XV Em uma das seguintes madrugadas foi Jorge sobressaltadamente acordado pelo velho jardineiro, que, depois das últimas reformas, estava empregado no serviço interno da casa. O homem tinha uns ares de espantado, como se viera a comunicar a notícia de um incêndio.
- Que temos? - perguntou Jorge, sentando-se inquieto no leito.
- É que não tarda aí a Sr.ª baronesa. Já estão lá em baixo umas bagagens e uns criados, e... não está nada preparado.
- Cuidei que era outra coisa. E o que querias tu que estivesse preparado?
- Ora pois então?! Sempre é uma pessoa... Lá o padre já deu ordem para se ir pedir a baixela aos...
- Não se pede coisa alguma. Aí principia o frei Januário a fazer das suas. Diz-lhe que deixe tudo ao meu cuidado. Que não se estafe, nem aflija, que não é necessário.
- Mas... olhe lá, Sr. Jorge! O fidalgo mesmo não há-de gostar...

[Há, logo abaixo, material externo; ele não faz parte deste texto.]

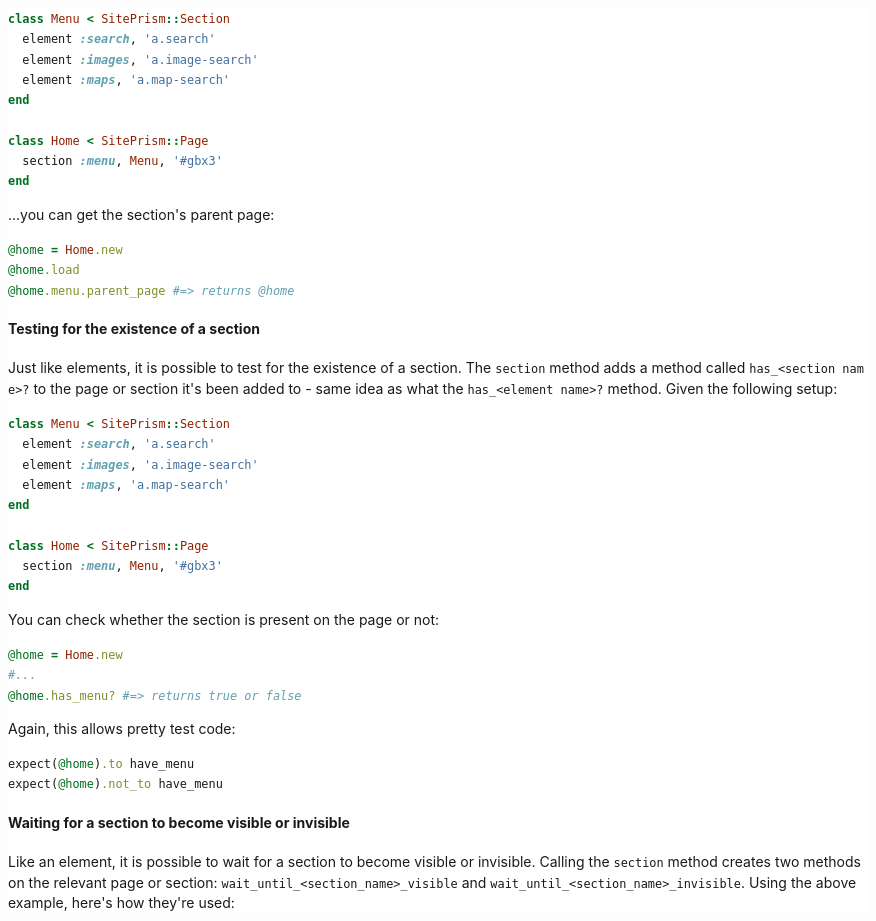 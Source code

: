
 ```ruby
class Menu < SitePrism::Section
  element :search, 'a.search'
  element :images, 'a.image-search'
  element :maps, 'a.map-search'
end

class Home < SitePrism::Page
  section :menu, Menu, '#gbx3'
end
```

...you can get the section's parent page:

```ruby
@home = Home.new
@home.load
@home.menu.parent_page #=> returns @home
```

#### Testing for the existence of a section

Just like elements, it is possible to test for the existence of a
section. The `section` method adds a method called `has_<section name>?`
to the page or section it's been added to - same idea as what the
`has_<element name>?` method. Given the following setup:

```ruby
class Menu < SitePrism::Section
  element :search, 'a.search'
  element :images, 'a.image-search'
  element :maps, 'a.map-search'
end

class Home < SitePrism::Page
  section :menu, Menu, '#gbx3'
end
```

You can check whether the section is present on the page or not:

```ruby
@home = Home.new
#...
@home.has_menu? #=> returns true or false
```

Again, this allows pretty test code:

```ruby
expect(@home).to have_menu
expect(@home).not_to have_menu
```

#### Waiting for a section to become visible or invisible

Like an element, it is possible to wait for a section to become visible
or invisible. Calling the `section` method creates two methods on the
relevant page or section:
`wait_until_<section_name>_visible` and
`wait_until_<section_name>_invisible`. Using the above example, here's
how they're used:
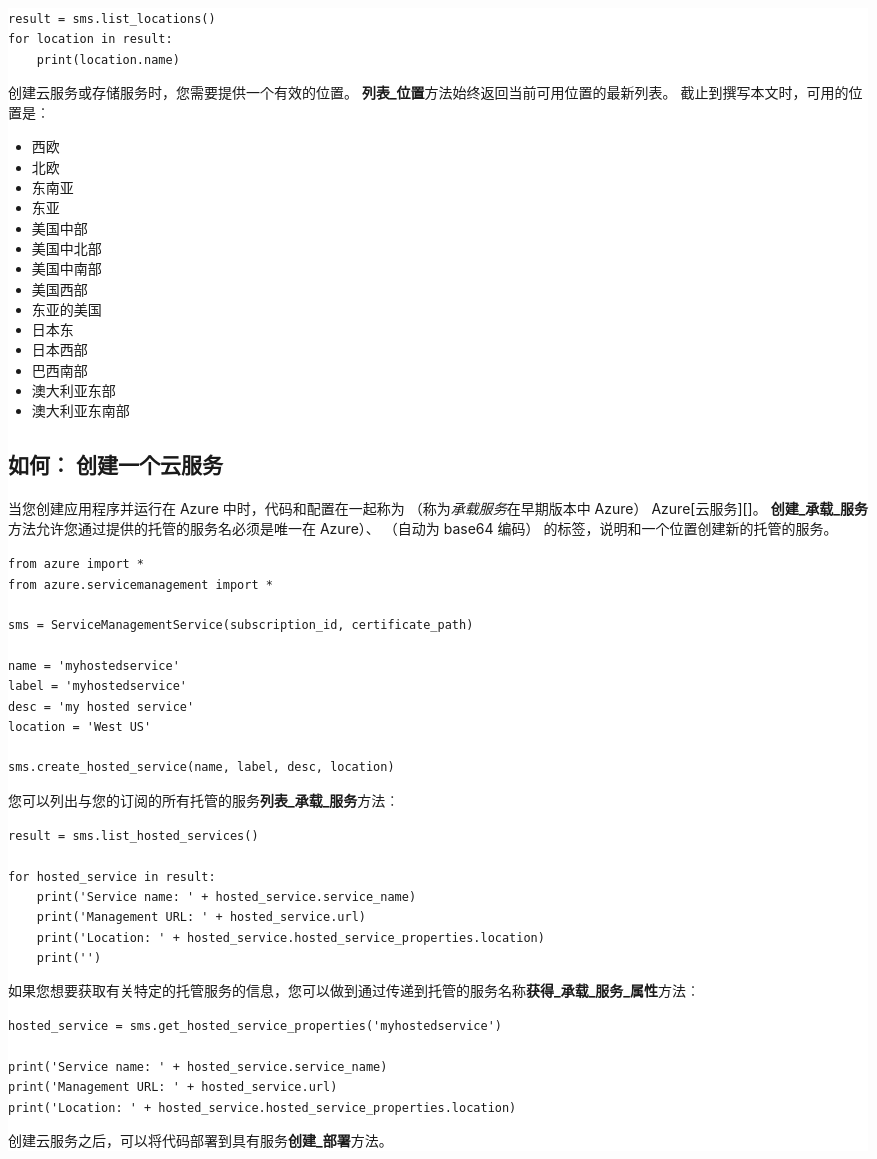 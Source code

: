     result = sms.list_locations()
    for location in result:
        print(location.name)

创建云服务或存储服务时，您需要提供一个有效的位置。 **列表\_位置**方法始终返回当前可用位置的最新列表。 截止到撰写本文时，可用的位置是︰

- 西欧
- 北欧
- 东南亚
- 东亚
- 美国中部
- 美国中北部
- 美国中南部
- 美国西部
- 东亚的美国
- 日本东
- 日本西部
- 巴西南部
- 澳大利亚东部
- 澳大利亚东南部

## <a name="CreateCloudService"></a>如何︰ 创建一个云服务

当您创建应用程序并运行在 Azure 中时，代码和配置在一起称为 （称为*承载服务*在早期版本中 Azure） Azure[云服务][]。 **创建\_承载\_服务**方法允许您通过提供的托管的服务名必须是唯一在 Azure）、 （自动为 base64 编码） 的标签，说明和一个位置创建新的托管的服务。

    from azure import *
    from azure.servicemanagement import *

    sms = ServiceManagementService(subscription_id, certificate_path)

    name = 'myhostedservice'
    label = 'myhostedservice'
    desc = 'my hosted service'
    location = 'West US'

    sms.create_hosted_service(name, label, desc, location)

您可以列出与您的订阅的所有托管的服务**列表\_承载\_服务**方法︰

    result = sms.list_hosted_services()

    for hosted_service in result:
        print('Service name: ' + hosted_service.service_name)
        print('Management URL: ' + hosted_service.url)
        print('Location: ' + hosted_service.hosted_service_properties.location)
        print('')

如果您想要获取有关特定的托管服务的信息，您可以做到通过传递到托管的服务名称**获得\_承载\_服务\_属性**方法︰

    hosted_service = sms.get_hosted_service_properties('myhostedservice')

    print('Service name: ' + hosted_service.service_name)
    print('Management URL: ' + hosted_service.url)
    print('Location: ' + hosted_service.hosted_service_properties.location)

创建云服务之后，可以将代码部署到具有服务**创建\_部署**方法。


[What is Service Management]: #WhatIs
[Concepts]: #Concepts
[How to: Connect to service management]: #Connect
[How to: List available locations]: #ListAvailableLocations
[How to: Create a cloud service]: #CreateCloudService
[How to: Delete a cloud service]: #DeleteCloudService
[How to: Create a deployment]: #CreateDeployment
[How to: Update a deployment]: #UpdateDeployment
[How to: Move deployments between staging and production]: #MoveDeployments
[How to: Delete a deployment]: #DeleteDeployment
[How to: Create a storage service]: #CreateStorageService
[How to: Delete a storage service]: #DeleteStorageService
[How to: List available operating systems]: #ListOperatingSystems
[How to: Create an operating system image]: #CreateVMImage
[How to: Delete an operating system image]: #DeleteVMImage
[How to: Create a virtual machine]: #CreateVM
[How to: Delete a virtual machine]: #DeleteVM
[Next Steps]: #NextSteps
[management-portal]: https://manage.windowsazure.com/
[svc-mgmt-rest-api]: http://msdn.microsoft.com/library/windowsazure/ee460799.aspx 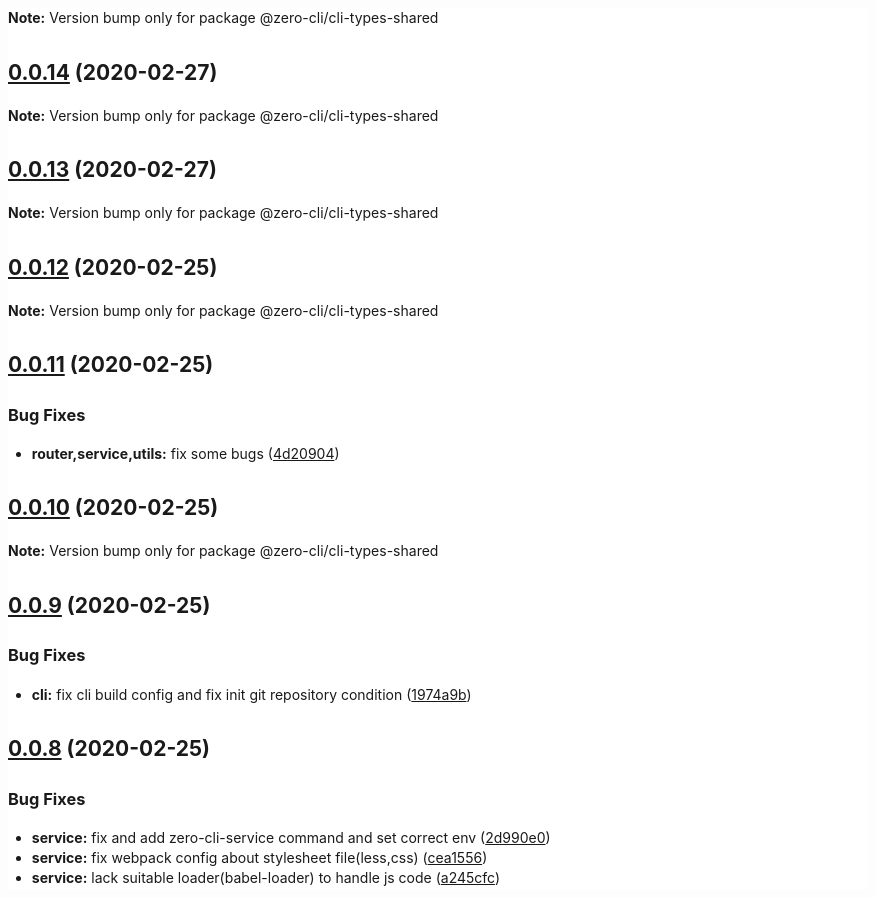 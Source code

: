 **Note:** Version bump only for package @zero-cli/cli-types-shared

## [0.0.14](https://github.com/13426078416/zero-cli/compare/v0.0.13...v0.0.14) (2020-02-27)

**Note:** Version bump only for package @zero-cli/cli-types-shared

## [0.0.13](https://github.com/13426078416/zero-cli/compare/v0.0.12...v0.0.13) (2020-02-27)

**Note:** Version bump only for package @zero-cli/cli-types-shared

## [0.0.12](https://github.com/13426078416/zero-cli/compare/v0.0.11...v0.0.12) (2020-02-25)

**Note:** Version bump only for package @zero-cli/cli-types-shared

## [0.0.11](https://github.com/13426078416/zero-cli/compare/v0.0.10...v0.0.11) (2020-02-25)

### Bug Fixes

- **router,service,utils:** fix some bugs
  ([4d20904](https://github.com/13426078416/zero-cli/commit/4d209046513689f1ed2f92d5e04b71f6a8eb8e17))

## [0.0.10](https://github.com/13426078416/zero-cli/compare/v0.0.9...v0.0.10) (2020-02-25)

**Note:** Version bump only for package @zero-cli/cli-types-shared

## [0.0.9](https://github.com/13426078416/zero-cli/compare/v0.0.8...v0.0.9) (2020-02-25)

### Bug Fixes

- **cli:** fix cli build config and fix init git repository condition
  ([1974a9b](https://github.com/13426078416/zero-cli/commit/1974a9b60a8c8588aee20c6681c824f33fef8135))

## [0.0.8](https://github.com/13426078416/zero-cli/compare/v0.0.7...v0.0.8) (2020-02-25)

### Bug Fixes

- **service:** fix and add zero-cli-service command and set correct env
  ([2d990e0](https://github.com/13426078416/zero-cli/commit/2d990e02f21c096db4af557801618f947581b3b6))
- **service:** fix webpack config about stylesheet file(less,css)
  ([cea1556](https://github.com/13426078416/zero-cli/commit/cea1556e09ee277b12c3794c8545d5cff7d5064a))
- **service:** lack suitable loader(babel-loader) to handle js code
  ([a245cfc](https://github.com/13426078416/zero-cli/commit/a245cfc88d4d37922c3d0f859562456a6d5e1cd8))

- Faz o que eu te digo. Isso em ti, a falar a verdade, até me admira. Não parece franqueza de soldado. Para ocultar aos olhos de minha prima a nossa pobreza, que não é vergonha nenhuma, querias que fosse descobrir às famílias que têm baixelas a nossa vaidade, que essa, sim, seria uma vergonha? Não estou resolvido a fazê-lo.
O velho meneou a cabeça por algum tempo, e acabou por dizer:
- Parece-me que tem razão, Sr. Jorge, como sempre. Ai, se nesta casa todos tivessem tido o seu juízo, ela não chegaria ao estado a que chegou. Lembro-me agora de quando o imperador...
- Deixa o caso para outra ocasião. Vai arranjar, como puderes, essa gente e essas coisas todas, enquanto eu me visto e preparo para ir receber a prima...
O velho criado obedeceu com presteza militar.
Meia hora depois ouviam-se tilintar as campainhas dos machos da liteira em que vinha a baronesa.